79 Aus der vorstehend
angeführten Rechtsprechung geht hervor, dass in dem in Art. 5
Abs. 1 Buchst. a der Richtlinie 89/104 und Art. 9 Abs. 1 Buchst. a der
Verordnung Nr. 40/94 geregelten Fall, in dem ein Dritter ein mit der
Marke identisches Zeichen für Waren oder Dienstleistungen
benutzt, die mit denjenigen identisch sind, für die die Marke
eingetragen ist, der Markeninhaber diese Benutzung verbieten darf, wenn
sie eine der Funktionen der Marke, sei es die herkunftshinweisende
Funktion oder eine der anderen Funktionen, beeinträchtigen
könnte.
80 Der Markeninhaber
darf zwar eine solche Benutzung nicht verbieten, wenn einer der in den
Art. 6 und 7 der Richtlinie 89/104 und den Art. 12 und 13 der
Verordnung Nr. 40/94 angeführten Ausnahmefälle
vorliegt. Es ist jedoch nicht geltend gemacht worden, dass hier einer
dieser Fälle gegeben sei.
81 Vorliegend sind
die herkunftshinweisende Funktion und die Werbefunktion zu
prüfen.
i) Beeinträchtigung
der herkunftshinweisenden Funktion
82 Die Hauptfunktion
der Marke besteht darin, dem Verbraucher oder Endabnehmer die
Ursprungsidentität der gekennzeichneten Ware oder
Dienstleistung zu garantieren, indem sie es ihm ermöglicht,
diese Ware oder Dienstleistung von denjenigen anderer Herkunft zu
unterscheiden (vgl. u. a. Urteile vom 29. September 1998, Canon,
C‑39/97, Slg. 1998, I‑5507, Randnr. 28, und vom 6. Oktober 2005,
Medion, C‑120/04, Slg. 2005, I‑8551, Randnr. 23).
83 Ob es diese
Funktion der Marke beeinträchtigt, wenn Internetnutzern anhand
eines mit der Marke identischen Schlüsselworts eine Anzeige
eines Dritten, z.
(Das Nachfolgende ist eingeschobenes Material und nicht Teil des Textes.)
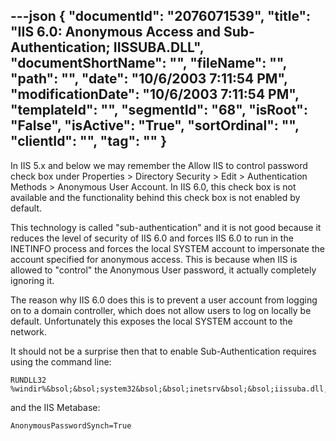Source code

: ---json
{
  "documentId": "2076071539",
  "title": "IIS 6.0: Anonymous Access and Sub-Authentication; IISSUBA.DLL",
  "documentShortName": "",
  "fileName": "",
  "path": "",
  "date": "10/6/2003 7:11:54 PM",
  "modificationDate": "10/6/2003 7:11:54 PM",
  "templateId": "",
  "segmentId": "68",
  "isRoot": "False",
  "isActive": "True",
  "sortOrdinal": "",
  "clientId": "",
  "tag": ""
}
---

In IIS 5.x and below we may remember the Allow IIS to control password check box under Properties &gt; Directory Security &gt; Edit &gt; Authentication Methods &gt; Anonymous User Account. In IIS 6.0, this check box is not available and the functionality behind this check box is not enabled by default.

This technology is called &quot;sub-authentication&quot; and it is not good because it reduces the level of security of IIS 6.0 and forces IIS 6.0 to run in the INETINFO process and forces the local SYSTEM account to impersonate the account specified for anonymous access. This is because when IIS is allowed to &quot;control&quot; the Anonymous User password, it actually completely ignoring it.

The reason why IIS 6.0 does this is to prevent a user account from logging on to a domain controller, which does not allow users to log on locally be default. Unfortunately this exposes the local SYSTEM account to the network.

It should not be a surprise then that to enable Sub-Authentication requires using the command line:

    RUNDLL32 %windir%&bsol;&bsol;system32&bsol;&bsol;inetsrv&bsol;&bsol;iissuba.dll,RegisterIISSuba

and the IIS Metabase:

    AnonymousPasswordSynch=True
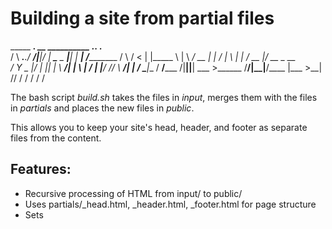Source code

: # Building a site from partial files


   _____          _________.__  __        __________      .__.__       .___            
  /     \ ___.__./   _____/|__|/  |_  ____\______   \__ __|__|  |    __| _/___________ 
 /  \ /  <   |  |\_____  \ |  \   __\/ __ \|    |  _/  |  \  |  |   / __ |/ __ \_  __ \
/    Y    \___  |/        \|  ||  | \  ___/|    |   \  |  /  |  |__/ /_/ \  ___/|  | \/
\____|__  / ____/_______  /|__||__|  \___  >______  /____/|__|____/\____ |\___  >__|   
        \/\/            \/               \/       \/                    \/    \/       



The bash script _build.sh_ takes the files in _input_, merges them with the files in _partials_ and places the new files in _public_.

This allows you to keep your site's head, header, and footer as separate files from the content.

## Features:
 - Recursive processing of HTML from input/ to public/
 - Uses partials/_head.html, _header.html, _footer.html for page structure
 - Sets <title> from <body id=""> or filename (hyphens to spaces, title case)
 - Copies other asset files unchanged
 - Only processes/copies files that are missing or changed (incremental build)
 - Injects a JS snippet into HTML footer for live reload (auto refresh)
 - Options:
     --clean       : delete public/ folder before building
     --dry-run     : show planned actions but don't write files
     --serve       : run python3 http.server on localhost:8000 after build
     --watch       : watch input/ and partials/ for changes, auto rebuild (needs inotifywait from inotify-tools)
     --no-refresh  : disable injecting live reload JS
     --help        : show help
  
## Dependencies:
 - python3 (for --serve)
 - inotifywait (for --watch, from inotify-tools package)

## Usage examples:
sh ./build.sh --no-refresh # to process files for distribution.
sh ./build.sh --serve # to create a server to view the site in a browser. Create a new terminal for further commands.
sh ./build.sh --watch # to watch for changes and process them as they happen.

## Information
Copyright 2025 Ariel Churi
MIT license (You can use this code any way you like as long as you include the license so that others may use it too.)
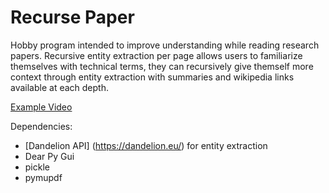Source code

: # Recurse Paper

Hobby program intended to improve understanding while reading research papers.
Recursive entity extraction per page allows users to familiarize themselves with technical terms, they can recursively give themself more context through entity extraction with summaries and wikipedia links available at each depth.

[Example Video](https://github.com/user-attachments/assets/d4d732ae-3079-47fb-a104-276aeb50f7b9)

Dependencies:
- [Dandelion API] (https://dandelion.eu/) for entity extraction
- Dear Py Gui
- pickle
- pymupdf
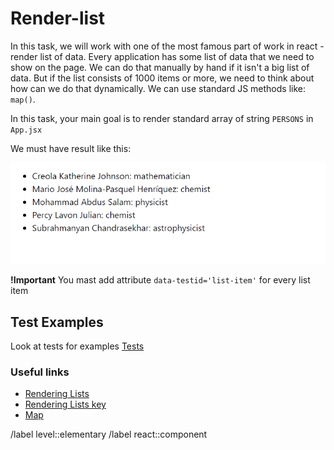 # Render-list

In this task, we will work with one of the most famous part of work in react - render list of data. Every application has some list of data that we need to show on the page. We can do that manually by hand if it isn't a big list of data. But if the list consists of 1000 items or more, we need to think about how can we do that dynamically. We can use standard JS methods like: `map()`.

In this task, your main goal is to render standard array of string `PERSONS` in `App.jsx`

We must have result like this:

![result](image.png)

**!Important** You mast add attribute `data-testid='list-item'` for every list item

## Test Examples

Look at tests for examples
[Tests](../../src/App.test.jsx)

### Useful links

- [Rendering Lists](https://react.dev/learn/rendering-lists)
- [Rendering Lists key](https://react.dev/learn/rendering-lists#rules-of-keys)
- [Map](https://developer.mozilla.org/en-US/docs/Web/JavaScript/Reference/Global_Objects/Array/map)

/label level::elementary
/label react::component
B. eines Mitbewerbers des Inhabers der Marke, gezeigt
wird, hängt insbesondere davon ab, wie diese Anzeige gestaltet
ist.
84 Die
herkunftshinweisende Funktion der Marke ist beeinträchtigt,
wenn aus der Anzeige für einen normal informierten und
angemessen aufmerksamen Internetnutzer nicht oder nur schwer zu
erkennen ist, ob die in der Anzeige beworbenen Waren oder
Dienstleistungen von dem Inhaber der Marke oder einem mit ihm
wirtschaftlich verbundenen Unternehmen oder vielmehr von einem Dritten
stammen (vgl. in diesem Sinne Urteil Céline, Randnr. 27 und
die dort angeführte Rechtsprechung).
85 In einer solchen
Situation, die im Übrigen dadurch gekennzeichnet ist, dass die
fragliche Anzeige sofort erscheint, sobald ein Internetnutzer die Marke
als Suchwort eingegeben hat, und zu einem Zeitpunkt gezeigt wird, zu
dem die Marke auf dem Bildschirm auch in ihrer Eigenschaft als Suchwort
sichtbar ist, kann sich der Internetnutzer hinsichtlich des Ursprungs
der betroffenen Waren oder Dienstleistungen irren. Unter diesen
Umständen kann die Benutzung des mit der Marke identischen
Zeichens durch den Dritten als Schlüsselwort, das das
Erscheinen der Anzeige auslöst, den Eindruck entstehen lassen,
dass im geschäftlichen Verkehr eine konkrete Verbindung
zwischen den betroffenen Waren oder Dienstleistungen und dem
Markeninhaber besteht (vgl. entsprechend Urteile Arsenal Football Club,
Randnr. 56, und vom 16. November 2004, Anheuser-Busch, C‑245/02, Slg.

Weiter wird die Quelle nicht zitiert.